NEWARK, NJ - U.S. Senators Bob Menendez and Cory Booker joined New Jersey advocates today to call on Congress to act this year to protect crucial improvements to tax credits that help build economic security for hundreds of thousands of New Jersey families.

The improvements made in 2009 to the Earned Income Tax Credit (EITC) and Child Tax Credit (CTC) will expire at the end of 2017 if Congress fails to act. This fall is the best opportunity for lawmakers to make these fixes permanent, because it is also considering making permanent some business tax breaks. Congress should not take care of business interests while leaving behind millions of working families and their children.

“Let’s be clear, a vote against these important family credits is a vote to increase the taxes on millions of working families, plain and simple,” said Senator Menendez. “It has been recognized then and now, by Republicans and Democrats, liberal and conservative economists, as one of the most effective public policy tools against poverty, particularly childhood poverty. That’s why we all need to work together to fight for an EITC and CTC that pulls people out of poverty instead of pushing them back in.”

“Since my time as Mayor of Newark I’ve made it a priority to ensure families know how these tax credits can help them, including the creation of a free tax center in City Hall and helping promote VITA centers throughout the city,” said Senator Booker. “Now it’s up to Congress to make improvements to these critical tax credits like EITC and CTC, permanently, in order to do what’s right for working families in New Jersey and across the nation. These tax credits are pro-work and pro-family and deserve bipartisan support.”

“The notion that Congress would make business tax breaks permanent without addressing the needs of working families defies common sense,” said Gordon MacInnes, President of NJPP. “The benefits for working families are shared immediately and locally producing a stronger New Jersey economy. The business tax breaks are of more dubious value.”

A new Fast Facts brief from New Jersey Policy Perspective (NJPP) released today tallies up the potential damage to New Jerseyans if Congress fails to act:

• About 435,000 children in 219,000 New Jersey families will lose some or all of their credits
• These families will lose nearly $256 million in federal credits each year that help them pay for necessities
• Each family will lose an average of $1,166 a year in federal credits – the sixth highest among all 50 states
• About 213,000 children, and 480,000 New Jerseyans total, will be pushed into – or deeper into – poverty

These working-family tax credits help millions of Americans who work for low pay – and their children. And they help in both the short and long run. These credits promote work, and because they improve children’s school performance and overall well-being, they lead to increased earnings in adulthood. A total of 222,000 New Jerseyans – including 114,000 children – made it above the federal poverty line thanks to the EITC and CTC, each year, on average, from 2011 to 2013.

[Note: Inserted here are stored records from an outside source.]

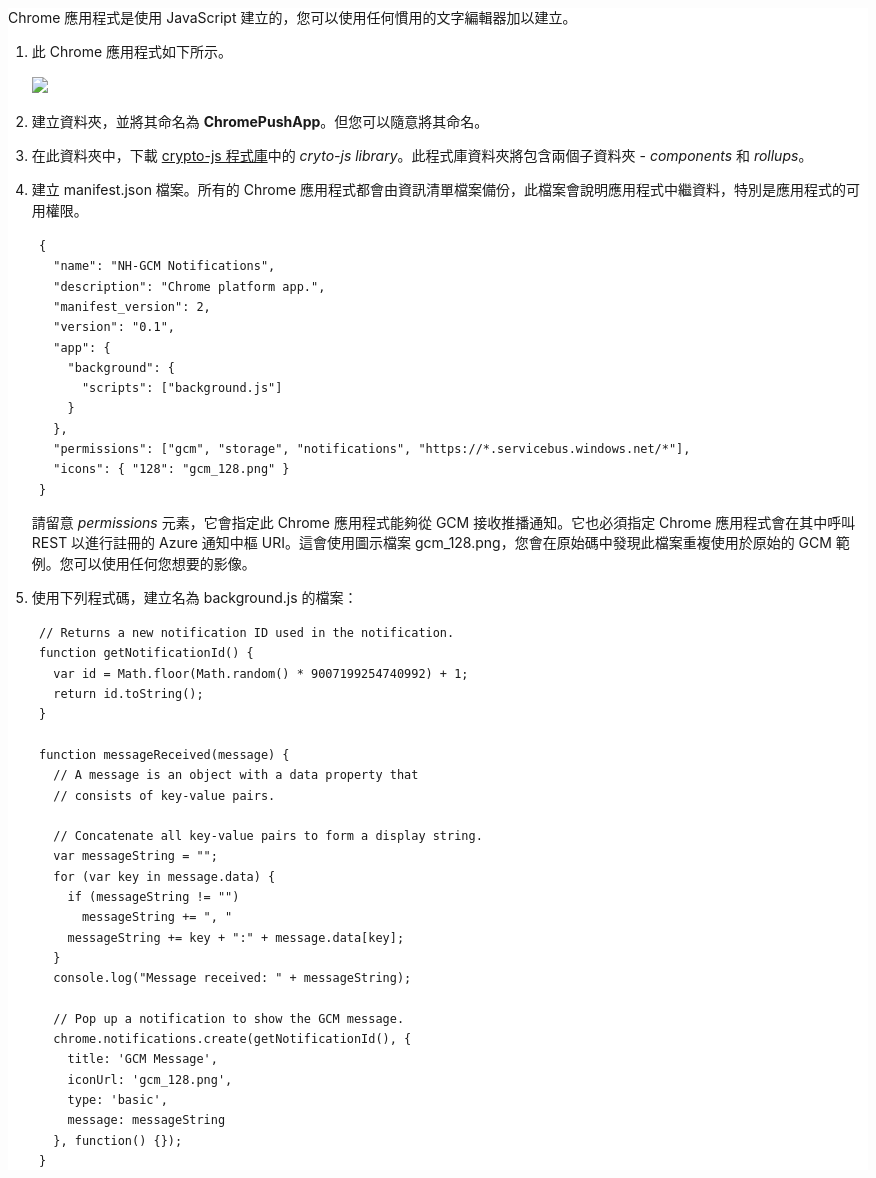 Chrome 應用程式是使用 JavaScript 建立的，您可以使用任何慣用的文字編輯器加以建立。

1. 此 Chrome 應用程式如下所示。

   	![][15]

2. 建立資料夾，並將其命名為 **ChromePushApp**。但您可以隨意將其命名。

3. 在此資料夾中，下載 [crypto-js 程式庫]中的 *cryto-js library*。此程式庫資料夾將包含兩個子資料夾 - *components* 和 *rollups*。

4. 建立 manifest.json 檔案。所有的 Chrome 應用程式都會由資訊清單檔案備份，此檔案會說明應用程式中繼資料，特別是應用程式的可用權限。

		{
		  "name": "NH-GCM Notifications",
		  "description": "Chrome platform app.",
		  "manifest_version": 2,
		  "version": "0.1",
		  "app": {
		    "background": {
		      "scripts": ["background.js"]
		    }
		  },
		  "permissions": ["gcm", "storage", "notifications", "https://*.servicebus.windows.net/*"],
		  "icons": { "128": "gcm_128.png" }
		}

	請留意 *permissions* 元素，它會指定此 Chrome 應用程式能夠從 GCM 接收推播通知。它也必須指定 Chrome 應用程式會在其中呼叫 REST 以進行註冊的 Azure 通知中樞 URI。這會使用圖示檔案 gcm_128.png，您會在原始碼中發現此檔案重複使用於原始的 GCM 範例。您可以使用任何您想要的影像。

5. 使用下列程式碼，建立名為 background.js 的檔案：

		// Returns a new notification ID used in the notification.
		function getNotificationId() {
		  var id = Math.floor(Math.random() * 9007199254740992) + 1;
		  return id.toString();
		}

		function messageReceived(message) {
		  // A message is an object with a data property that
		  // consists of key-value pairs.

		  // Concatenate all key-value pairs to form a display string.
		  var messageString = "";
		  for (var key in message.data) {
		    if (messageString != "")
		      messageString += ", "
		    messageString += key + ":" + message.data[key];
		  }
		  console.log("Message received: " + messageString);

		  // Pop up a notification to show the GCM message.
		  chrome.notifications.create(getNotificationId(), {
		    title: 'GCM Message',
		    iconUrl: 'gcm_128.png',
		    type: 'basic',
		    message: messageString
		  }, function() {});
		}


[1]: ./media/notification-hubs-chrome-get-started/GoogleConsoleCreateProject.PNG
[2]: ./media/notification-hubs-chrome-get-started/GoogleProjectNumber.png
[3]: ./media/notification-hubs-chrome-get-started/EnableGCM.png
[4]: ./media/notification-hubs-chrome-get-started/CreateServerKey.png
[5]: ./media/notification-hubs-chrome-get-started/ServerKey.png
[6]: ./media/notification-hubs-chrome-get-started/CreateNH.png
[7]: ./media/notification-hubs-chrome-get-started/NHNamespace.png
[8]: ./media/notification-hubs-chrome-get-started/NamespaceConfigure.png
[9]: ./media/notification-hubs-chrome-get-started/NHConfigure.png
[10]: ./media/notification-hubs-chrome-get-started/NHConfigureGCM.png
[11]: ./media/notification-hubs-chrome-get-started/NHDashboard.png
[12]: ./media/notification-hubs-chrome-get-started/NHConnString.png
[13]: ./media/notification-hubs-chrome-get-started/ChromeNotification.png
[14]: ./media/notification-hubs-chrome-get-started/ChromeNotificationWindow.png
[15]: ./media/notification-hubs-chrome-get-started/ChromeApp.png
[16]: ./media/notification-hubs-chrome-get-started/ChromeExtensions.png
[17]: ./media/notification-hubs-chrome-get-started/ChromeLoadExtension.png
[18]: ./media/notification-hubs-chrome-get-started/ChromeAppLoaded.png
[19]: ./media/notification-hubs-chrome-get-started/ChromeAppGCM.png
[20]: ./media/notification-hubs-chrome-get-started/ChromeAppNH.png
[21]: ./media/notification-hubs-chrome-get-started/FinalFolderView.png
[Chrome 應用程式通知中樞範例]: http://google.com
[Google 雲端主控台]: http://cloud.google.com/console
[Azure 管理入口網站]: https://manage.windowsazure.com/
[通知中樞概觀]: http://msdn.microsoft.com/library/jj927170.aspx
[Chrome 應用程式概觀]: https://developer.chrome.com/apps/about_apps
[Chrome 應用程式 GCM 範例]: https://github.com/GoogleChrome/chrome-app-samples/tree/master/samples/gcm-notifications
[可安裝的 Web Apps]: https://developers.google.com/chrome/apps/docs/
[行動裝置上的 Chrome 應用程式]: https://developer.chrome.com/apps/chrome_apps_on_mobile
[建立註冊 NH REST API]: http://msdn.microsoft.com/library/azure/dn223265.aspx
[crypto-js 程式庫]: http://code.google.com/p/crypto-js/
[GCM with Chrome Apps]: https://developer.chrome.com/apps/cloudMessaging
[Google Cloud Messaging for Chrome]: https://developer.chrome.com/apps/cloudMessagingV1
[Azure 通知中樞通知使用者]: notification-hubs-aspnet-backend-windows-dotnet-notify-users.md
[Azure 通知中樞即時新聞]: notification-hubs-windows-store-dotnet-send-breaking-news.md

Congressional inaction would hit New Jersey working families hard and would come just after they start to benefit from this year’s bipartisan increase in the state EITC. In fact, as NJPP’s Fast Facts notes, the potential loss in federal credits is far greater than the gain these working families will see from the state boost. And having a smaller federal EITC would mean a proportionately smaller state EITC for many families as well, doubling the pain.

In addition to making the EITC and CTC improvements permanent, Congress should also fill a glaring hole in the EITC by expanding it for working men and women who don’t have kids. Doing so could benefit about 350,000 New Jerseyans.

“No one should be taxed into poverty,” said Serena Rice, Executive Director of the Anti-Poverty Network of New Jersey. “It makes no sense that young people who are working to support themselves are ineligible for any credit, much less that you have to have a child before you can get a significant benefit.”